When I asked my sister why she didn’t want to vote for the first viable female candidate for President – and a brilliant person as well – she told me that she “hates” Hillary Clinton. Stunned at the intensity of her feelings, I asked her “Why?” She proceeded to give me some reasons that I found startlingly similar to the Obama campaign talking points:
1. Sister: Hillary voted for the war in Iraq.
Me: Actually, she voted to give the President the authorization to go to war so the threat of war would force Saddam Hussein to allow UN inspectors back into Iraq, which it did. Bush, not Hillary, then decided to stop those inspections before they were done and invade Iraq. (I sent her an article in the Huffington Post by anti-war activist, former Ambassador and husband of Valerie Plame, Joe Wilson, about this. Joseph Wilson, Huffington Post)
Sister: I don’t have time for this. She still voted for the war, and Obama was against the war.
Me: Obama didn’t have to make that tough decision. He wasn’t in the Senate. He wasn’t representing the state of New York that had been devastated on 9/11. He just gave a speech at an anti-war rally in Chicago, in his very safe, very liberal State Senate District. How much courage did that take?
Sister: Look, I’m inspired by Obama. Democrats have the right to be inspired too, you know.
Me: Okay, you like the guy. I am not crazy about him, myself. He seems like a snake oil salesman, selling hope and change. But I don’t “hate” him, and you still haven’t answered my question about why you “hate” Hillary.
2. Sister: Hillary is just like Bill Clinton. She’s too moderate and they both “triangulate”. We don’t need another Clinton. I’m tired of Bushes and Clintons. We need something new. (To her credit she didn’t use the epithet “Billary” which may have been too sexist for her. Or she may have just been embarrassed to say that to me.)
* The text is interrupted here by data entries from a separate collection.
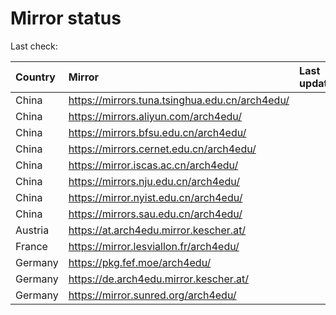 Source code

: <script src="./time.js"></script>
# Mirror status
Last check: <script type="text/javascript">localize(1701289140.4552243);</script>

|Country|Mirror|Last update|
|:------|:-----|:----------|
|China|https://mirrors.tuna.tsinghua.edu.cn/arch4edu/|<script type="text/javascript">localize(1701239636);</script>|
|China|https://mirrors.aliyun.com/arch4edu/|<script type="text/javascript">localize(1701239636);</script>|
|China|https://mirrors.bfsu.edu.cn/arch4edu/|<script type="text/javascript">localize(1701239636);</script>|
|China|https://mirrors.cernet.edu.cn/arch4edu/|<script type="text/javascript">localize(1701239636);</script>|
|China|https://mirror.iscas.ac.cn/arch4edu/|<script type="text/javascript">localize(1701239636);</script>|
|China|https://mirrors.nju.edu.cn/arch4edu/|<script type="text/javascript">localize(1701196324);</script>|
|China|https://mirror.nyist.edu.cn/arch4edu/|<script type="text/javascript">localize(1701282711);</script>|
|China|https://mirrors.sau.edu.cn/arch4edu/|<script type="text/javascript">localize(1701282711);</script>|
|Austria|https://at.arch4edu.mirror.kescher.at/|<script type="text/javascript">localize(1701282711);</script>|
|France|https://mirror.lesviallon.fr/arch4edu/|<script type="text/javascript">localize(1701239636);</script>|
|Germany|https://pkg.fef.moe/arch4edu/|<script type="text/javascript">localize(1701282711);</script>|
|Germany|https://de.arch4edu.mirror.kescher.at/|<script type="text/javascript">localize(1701282711);</script>|
|Germany|https://mirror.sunred.org/arch4edu/|<script type="text/javascript">localize(1701282711);</script>|

<script src="./tablefilter/tablefilter.js"></script>
<script src="./table.js"></script> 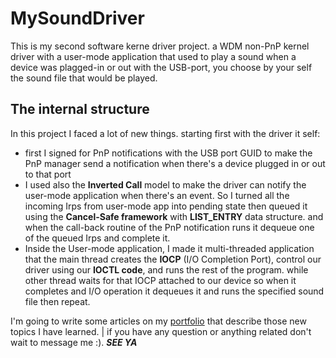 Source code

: # MySoundDriver
This is my second software kerne driver project. a WDM non-PnP kernel driver with a user-mode application that used to play a sound when a device was plagged-in or out with the USB-port, you choose by your self the sound file that would be played. 

## The internal structure
In this project I faced a lot of new things. starting first with the driver it self:
- first I signed for PnP notifications with the USB port GUID to make the PnP manager send a notification when there's a device plugged in or out to that port
- I used also the **Inverted Call** model to make the driver can notify the user-mode application when there's an event. So I turned all the incoming Irps from user-mode app into pending state then queued it using the **Cancel-Safe framework** with **LIST_ENTRY** data structure. and when the call-back routine of the PnP notification runs it dequeue one of the queued Irps and complete it. 
- Inside the User-mode application, I made it multi-threaded application that the main thread creates the **IOCP** (I/O Completion Port), control our driver using our **IOCTL code**, and runs the rest of the program. while other thread waits for that IOCP attached to our device so when it completes and I/O operation it dequeues it and runs the specified sound file then repeat.

I'm going to write some articles on my [portfolio](https://omarshehata11.github.io/) that describe those new topics I have learned. 
| if you have any question or anything related don't wait to message me :). ***SEE YA***
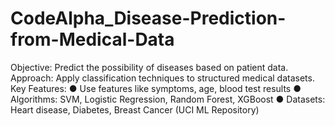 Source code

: # CodeAlpha_Disease-Prediction-from-Medical-Data
Objective: Predict the possibility of diseases based on patient data. Approach: Apply classification techniques to structured medical datasets. Key Features: ● Use features like symptoms, age, blood test results ● Algorithms: SVM, Logistic Regression, Random Forest, XGBoost ● Datasets: Heart disease, Diabetes, Breast Cancer (UCI ML Repository)
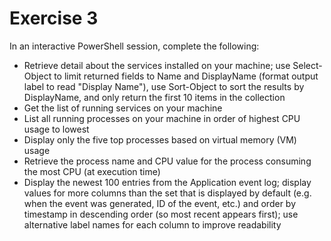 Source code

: # Exercise 3

In an interactive PowerShell session, complete the following:

* Retrieve detail about the services installed on your machine; use Select-Object to limit returned fields to Name and DisplayName (format output label to read "Display Name"), use Sort-Object to sort the results by DisplayName, and only return the first 10 items in the collection
* Get the list of running services on your machine
* List all running processes on your machine in order of highest CPU usage to lowest
* Display only the five top processes based on virtual memory (VM) usage
* Retrieve the process name and CPU value for the process consuming the most CPU (at execution time)
* Display the newest 100 entries from the Application event log; display values for more columns than the set that is displayed by default (e.g. when the event was generated, ID of the event, etc.) and order by timestamp in descending order (so most recent appears first); use alternative label names for each column to improve readability
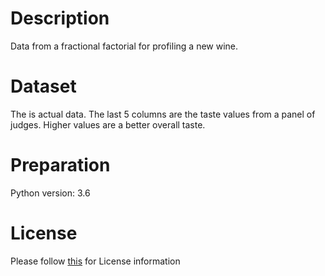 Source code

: # Description
Data from a fractional factorial for profiling a new wine. 

# Dataset
The is actual data. The last 5 columns are the taste values from a panel of judges. Higher values are a better overall taste.

# Preparation
Python version: 3.6 

# License
Please follow [this](https://creativecommons.org/licenses/by-sa/4.0/) for License information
Me: Have you seen Hillary’s policy proposals? They are very similar to Obama’s. In some cases, particularly her health care proposal, they are more progressive than his. (I sent her one of economist Paul Krugman’s articles from the New York Times on why Hillary’s health care plan which will cover everyone is better than Obama’s, which will only cover children. )
~snip~
What is astonishing about what the Obama campaign has accomplished is that it has built so much of its support on this sexist, negative and inaccurate portrayal of Hillary Clinton, while at the same time successfully spreading the myth that it is the Clinton campaign that is negative. And the Obama campaign couldn’t have done this without the willing participation of Obama, himself, which belies the claim that he is a “unifying” figure and that he practices “new politics”, let alone that he brings people together. In fact, he is bringing people to his campaign by scapegoating and demonizing the “other” – the old, traditional, divisive, bitchy, lying, politics-as-usual Hillary Clinton.
Yet, in reality, Hillary is not only not traditional: she is, in fact, a very unusual figure in American politics – a First Lady who became a Senator and then ran for President. How many of those have we had? She also is not only not divisive but she has shown, as a Senator, that she can work with people who hated her and her husband when he was President.
She has healed relationships that one would expect could never be healed.